Oakland Raiders wide receiver Antonio Brown has lost his second NFL complaint about wearing his old helmet, but he is moving forward with an approved helmet deal in the near future, sources confirmed to ESPN on Sunday.  Brown lost an earlier complaint against the NFL seeking an exception to wearing his outdated Schutt Air Advantage helmet, which he had worn throughout his career. Then Brown filed a second complaint Monday, asking for a one-year grace period before having to change helmets.
The NFL and NFL Players Association eliminates the grace period after last season.
The second hearing, which took place on Friday, was heard by the same independent arbitrator who chaired the first hearing, ESPN sources said.

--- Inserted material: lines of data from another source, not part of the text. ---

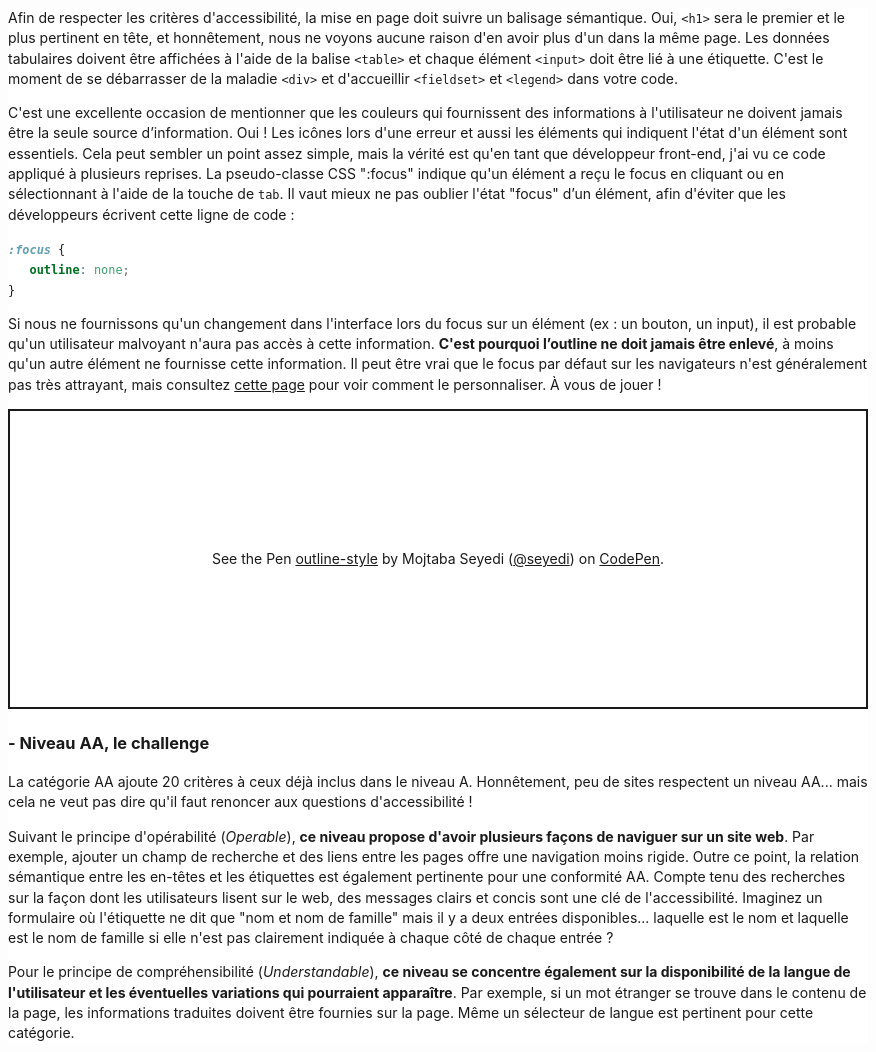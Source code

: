 Afin de respecter les critères d'accessibilité, la mise en page doit suivre un balisage sémantique. Oui, `<h1>` sera le premier et le plus pertinent en tête, et honnêtement, nous ne voyons aucune raison d'en avoir plus d'un dans la même page. Les données tabulaires doivent être affichées à l'aide de la balise `<table>` et chaque élément `<input>` doit être lié à une étiquette. C'est le moment de se débarrasser de la maladie `<div>` et d'accueillir `<fieldset>` et `<legend>` dans votre code.
 
C'est une excellente occasion de mentionner que les couleurs qui fournissent des informations à l'utilisateur ne doivent jamais être la seule source d’information. Oui ! Les icônes lors d'une erreur et aussi les éléments qui indiquent l'état d'un élément sont essentiels. Cela peut sembler un point assez simple, mais la vérité est qu'en tant que développeur front-end, j'ai vu ce code appliqué à plusieurs reprises. La pseudo-classe CSS ":focus" indique qu'un élément a reçu le focus en cliquant ou en sélectionnant à l'aide de la touche de `tab`. Il vaut mieux ne pas oublier l'état "focus" d’un élément, afin d'éviter que les développeurs écrivent cette ligne de code :
 
```css
:focus {
   outline: none;
}
```
 
Si nous ne fournissons qu'un changement dans l'interface lors du focus sur un élément (ex : un bouton, un input), il est probable qu'un utilisateur malvoyant n'aura pas accès à cette information. **C'est pourquoi l’outline ne doit jamais être enlevé**, à moins qu'un autre élément ne fournisse cette information. Il peut être vrai que le focus par défaut sur les navigateurs n'est généralement pas très attrayant, mais consultez [cette page](https://developer.mozilla.org/en-US/docs/Web/CSS/outline) pour voir comment le personnaliser. À vous de jouer !
 
<p class="codepen" data-height="300" data-default-tab="html,result" data-slug-hash="OJmqVxm" data-user="seyedi" style="height: 300px; box-sizing: border-box; display: flex; align-items: center; justify-content: center; border: 2px solid; margin: 1em 0; padding: 1em;">
 <span>See the Pen <a href="https://codepen.io/seyedi/pen/OJmqVxm">
 outline-style</a> by Mojtaba Seyedi (<a href="https://codepen.io/seyedi">@seyedi</a>)
 on <a href="https://codepen.io">CodePen</a>.</span>
</p>
<script async src="https://cpwebassets.codepen.io/assets/embed/ei.js"></script>
 
### - Niveau AA, le challenge
 
La catégorie AA ajoute 20 critères à ceux déjà inclus dans le niveau A. Honnêtement, peu de sites respectent un niveau AA... mais cela ne veut pas dire qu'il faut renoncer aux questions d'accessibilité !
 
Suivant le principe d'opérabilité (_Operable_), **ce niveau propose d'avoir plusieurs façons de naviguer sur un site web**. Par exemple, ajouter un champ de recherche et des liens entre les pages offre une navigation moins rigide. Outre ce point, la relation sémantique entre les en-têtes et les étiquettes est également pertinente pour une conformité AA. Compte tenu des recherches sur la façon dont les utilisateurs lisent sur le web, des messages clairs et concis sont une clé de l'accessibilité. Imaginez un formulaire où l'étiquette ne dit que "nom et nom de famille" mais il y a deux entrées disponibles... laquelle est le nom et laquelle est le nom de famille si elle n'est pas clairement indiquée à chaque côté de chaque entrée ?
 
Pour le principe de compréhensibilité (_Understandable_), **ce niveau se concentre également sur la disponibilité de la langue de l'utilisateur et les éventuelles variations qui pourraient apparaître**. Par exemple, si un mot étranger se trouve dans le contenu de la page, les informations traduites doivent être fournies sur la page. Même un sélecteur de langue est pertinent pour cette catégorie.
 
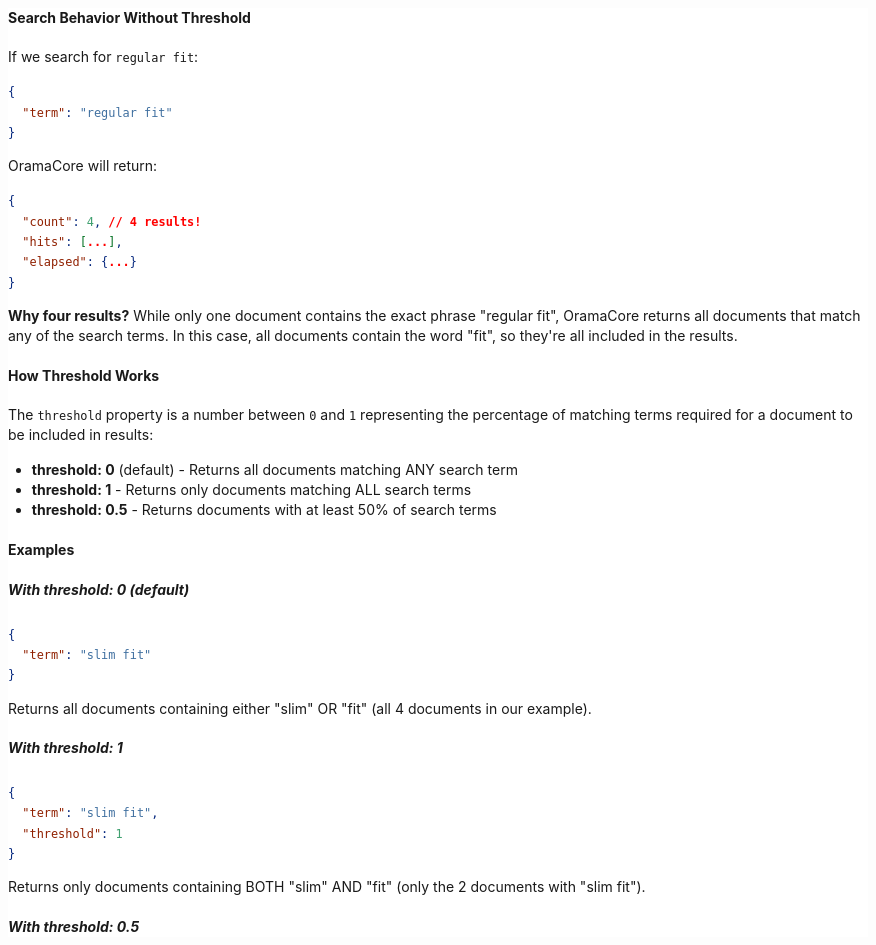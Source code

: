 #### Search Behavior Without Threshold

If we search for `regular fit`:

```json
{
  "term": "regular fit"
}
```

OramaCore will return:

```json
{
  "count": 4, // 4 results!
  "hits": [...],
  "elapsed": {...}
}
```

**Why four results?** While only one document contains the exact phrase "regular fit", OramaCore returns all documents that match any of the search terms. In this case, all documents contain the word "fit", so they're all included in the results.

#### How Threshold Works

The `threshold` property is a number between `0` and `1` representing the percentage of matching terms required for a document to be included in results:

* **threshold: 0** (default) - Returns all documents matching ANY search term
* **threshold: 1** - Returns only documents matching ALL search terms
* **threshold: 0.5** - Returns documents with at least 50% of search terms

#### Examples

##### With threshold: 0 (default)

```json
{
  "term": "slim fit"
}
```

Returns all documents containing either "slim" OR "fit" (all 4 documents in our example).

##### With threshold: 1

```json
{
  "term": "slim fit",
  "threshold": 1
}
```

Returns only documents containing BOTH "slim" AND "fit" (only the 2 documents with "slim fit").

##### With threshold: 0.5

The NFLPA has issued a statement in support of the league's position not to allow Brown to wear the older helmet, ESPN sources said.
ProFootballTalk first reported that Brown had lost his second hearing.

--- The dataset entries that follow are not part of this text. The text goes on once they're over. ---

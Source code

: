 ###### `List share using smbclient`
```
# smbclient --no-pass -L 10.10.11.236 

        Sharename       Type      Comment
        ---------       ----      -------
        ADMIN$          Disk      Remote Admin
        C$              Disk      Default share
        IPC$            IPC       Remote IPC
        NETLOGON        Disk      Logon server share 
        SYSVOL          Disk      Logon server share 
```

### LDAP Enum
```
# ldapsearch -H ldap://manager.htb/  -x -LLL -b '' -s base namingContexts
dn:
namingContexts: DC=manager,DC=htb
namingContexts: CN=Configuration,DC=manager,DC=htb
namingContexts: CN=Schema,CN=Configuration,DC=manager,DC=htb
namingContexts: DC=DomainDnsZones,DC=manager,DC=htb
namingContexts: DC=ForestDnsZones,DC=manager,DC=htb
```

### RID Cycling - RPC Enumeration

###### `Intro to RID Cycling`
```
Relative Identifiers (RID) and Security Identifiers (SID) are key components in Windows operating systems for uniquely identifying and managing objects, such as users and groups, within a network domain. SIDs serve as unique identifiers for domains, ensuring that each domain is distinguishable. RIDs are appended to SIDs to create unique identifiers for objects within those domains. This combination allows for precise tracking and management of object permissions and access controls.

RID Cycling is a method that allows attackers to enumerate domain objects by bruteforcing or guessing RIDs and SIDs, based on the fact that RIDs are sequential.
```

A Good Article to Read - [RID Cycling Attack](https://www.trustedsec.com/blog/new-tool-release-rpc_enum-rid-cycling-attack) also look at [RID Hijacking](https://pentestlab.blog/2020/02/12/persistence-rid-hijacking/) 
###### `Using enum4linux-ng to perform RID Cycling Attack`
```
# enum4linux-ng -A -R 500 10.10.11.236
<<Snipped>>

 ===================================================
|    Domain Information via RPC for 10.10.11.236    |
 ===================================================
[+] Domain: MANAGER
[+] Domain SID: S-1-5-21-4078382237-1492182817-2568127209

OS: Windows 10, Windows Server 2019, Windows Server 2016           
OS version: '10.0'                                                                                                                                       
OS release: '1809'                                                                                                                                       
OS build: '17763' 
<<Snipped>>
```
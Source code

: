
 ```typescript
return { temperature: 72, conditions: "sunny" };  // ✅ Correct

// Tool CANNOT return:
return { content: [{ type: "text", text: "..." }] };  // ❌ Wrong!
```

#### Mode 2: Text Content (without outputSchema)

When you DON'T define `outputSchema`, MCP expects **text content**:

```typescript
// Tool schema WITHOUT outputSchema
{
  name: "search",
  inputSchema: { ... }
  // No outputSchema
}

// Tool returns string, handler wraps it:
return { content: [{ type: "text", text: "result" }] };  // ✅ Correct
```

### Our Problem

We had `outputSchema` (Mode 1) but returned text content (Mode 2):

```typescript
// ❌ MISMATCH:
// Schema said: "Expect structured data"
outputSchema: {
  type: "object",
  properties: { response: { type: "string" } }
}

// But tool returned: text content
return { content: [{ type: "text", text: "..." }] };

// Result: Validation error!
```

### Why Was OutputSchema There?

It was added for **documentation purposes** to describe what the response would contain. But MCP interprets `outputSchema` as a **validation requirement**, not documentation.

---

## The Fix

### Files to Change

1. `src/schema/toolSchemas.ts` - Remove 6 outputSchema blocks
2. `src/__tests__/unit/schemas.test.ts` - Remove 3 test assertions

The helmet test and rules are administered jointly by the league and the NFLPA.
Brown, who appeared at a training camp on July 26 with a frostbite at the bottom of both legs due to a cryotherapy error in France, left the team for two weeks to seek treatment, as well as to protest a league banning 1
Agent Drew Rosenhouse told ESPN Golich and Wingo after the first hearing that Brown would be playing with an approved helmet that goes on rather than retire.

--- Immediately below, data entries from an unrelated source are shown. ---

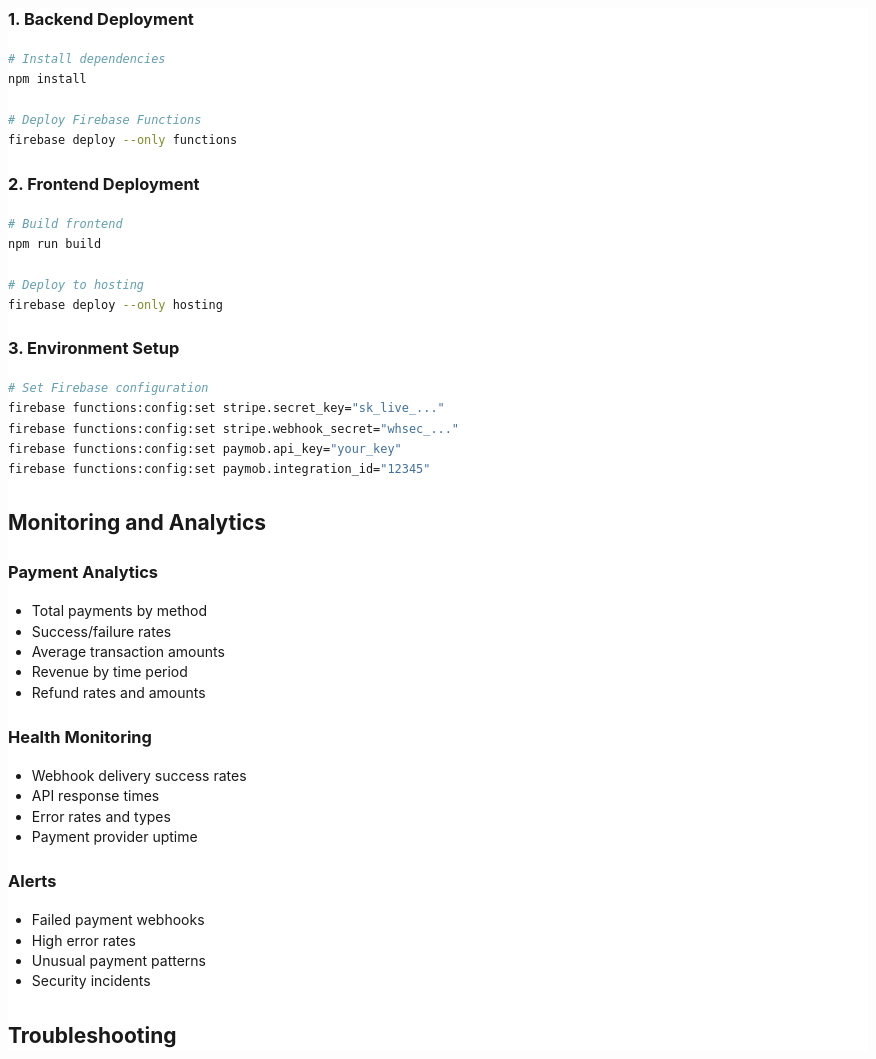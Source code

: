 ### 1. Backend Deployment
```bash
# Install dependencies
npm install

# Deploy Firebase Functions
firebase deploy --only functions
```

### 2. Frontend Deployment
```bash
# Build frontend
npm run build

# Deploy to hosting
firebase deploy --only hosting
```

### 3. Environment Setup
```bash
# Set Firebase configuration
firebase functions:config:set stripe.secret_key="sk_live_..."
firebase functions:config:set stripe.webhook_secret="whsec_..."
firebase functions:config:set paymob.api_key="your_key"
firebase functions:config:set paymob.integration_id="12345"
```

## Monitoring and Analytics

### Payment Analytics
- Total payments by method
- Success/failure rates
- Average transaction amounts
- Revenue by time period
- Refund rates and amounts

### Health Monitoring
- Webhook delivery success rates
- API response times
- Error rates and types
- Payment provider uptime

### Alerts
- Failed payment webhooks
- High error rates
- Unusual payment patterns
- Security incidents

## Troubleshooting
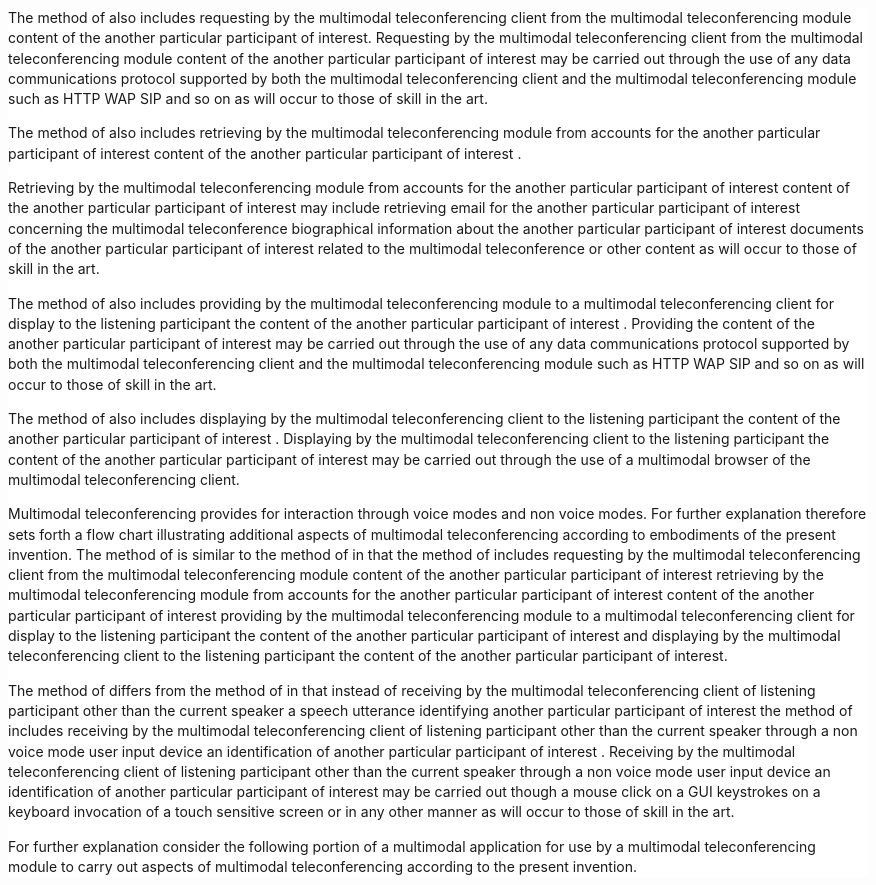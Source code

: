 The method of also includes requesting by the multimodal teleconferencing client from the multimodal teleconferencing module content of the another particular participant of interest. Requesting by the multimodal teleconferencing client from the multimodal teleconferencing module content of the another particular participant of interest may be carried out through the use of any data communications protocol supported by both the multimodal teleconferencing client and the multimodal teleconferencing module such as HTTP WAP SIP and so on as will occur to those of skill in the art.

The method of also includes retrieving by the multimodal teleconferencing module from accounts for the another particular participant of interest content of the another particular participant of interest .

Retrieving by the multimodal teleconferencing module from accounts for the another particular participant of interest content of the another particular participant of interest may include retrieving email for the another particular participant of interest concerning the multimodal teleconference biographical information about the another particular participant of interest documents of the another particular participant of interest related to the multimodal teleconference or other content as will occur to those of skill in the art.

The method of also includes providing by the multimodal teleconferencing module to a multimodal teleconferencing client for display to the listening participant the content of the another particular participant of interest . Providing the content of the another particular participant of interest may be carried out through the use of any data communications protocol supported by both the multimodal teleconferencing client and the multimodal teleconferencing module such as HTTP WAP SIP and so on as will occur to those of skill in the art.

The method of also includes displaying by the multimodal teleconferencing client to the listening participant the content of the another particular participant of interest . Displaying by the multimodal teleconferencing client to the listening participant the content of the another particular participant of interest may be carried out through the use of a multimodal browser of the multimodal teleconferencing client.

Multimodal teleconferencing provides for interaction through voice modes and non voice modes. For further explanation therefore sets forth a flow chart illustrating additional aspects of multimodal teleconferencing according to embodiments of the present invention. The method of is similar to the method of in that the method of includes requesting by the multimodal teleconferencing client from the multimodal teleconferencing module content of the another particular participant of interest retrieving by the multimodal teleconferencing module from accounts for the another particular participant of interest content of the another particular participant of interest providing by the multimodal teleconferencing module to a multimodal teleconferencing client for display to the listening participant the content of the another particular participant of interest and displaying by the multimodal teleconferencing client to the listening participant the content of the another particular participant of interest.

The method of differs from the method of in that instead of receiving by the multimodal teleconferencing client of listening participant other than the current speaker a speech utterance identifying another particular participant of interest the method of includes receiving by the multimodal teleconferencing client of listening participant other than the current speaker through a non voice mode user input device an identification of another particular participant of interest . Receiving by the multimodal teleconferencing client of listening participant other than the current speaker through a non voice mode user input device an identification of another particular participant of interest may be carried out though a mouse click on a GUI keystrokes on a keyboard invocation of a touch sensitive screen or in any other manner as will occur to those of skill in the art.

For further explanation consider the following portion of a multimodal application for use by a multimodal teleconferencing module to carry out aspects of multimodal teleconferencing according to the present invention.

Brown, who practiced on Tuesday wearing a certified helmet, took practice on Sunday, wearing what looked like an older helmet.
– Paul Gutierrez (@PGutierrezESPN) August 25, 2019
Brown went with the team to Winnipeg last week and for the second consecutive exhibition ran routes and caught passes from quarterback Derek Carr.
The Raiders on Sunday put Doug Martin back on the injured reserve. In other moves of the team, the team released long-time Andrew Depaola and signed protective gear Corey Koy Luget and linebacker Bryson Allen-Williams. The moves essentially mean rookie Josh Jacobs, who will be the Raiders' running back, and Trent Sieg will be
Adam Schaeffer and ESPN's Dan Graziano contributed to this report.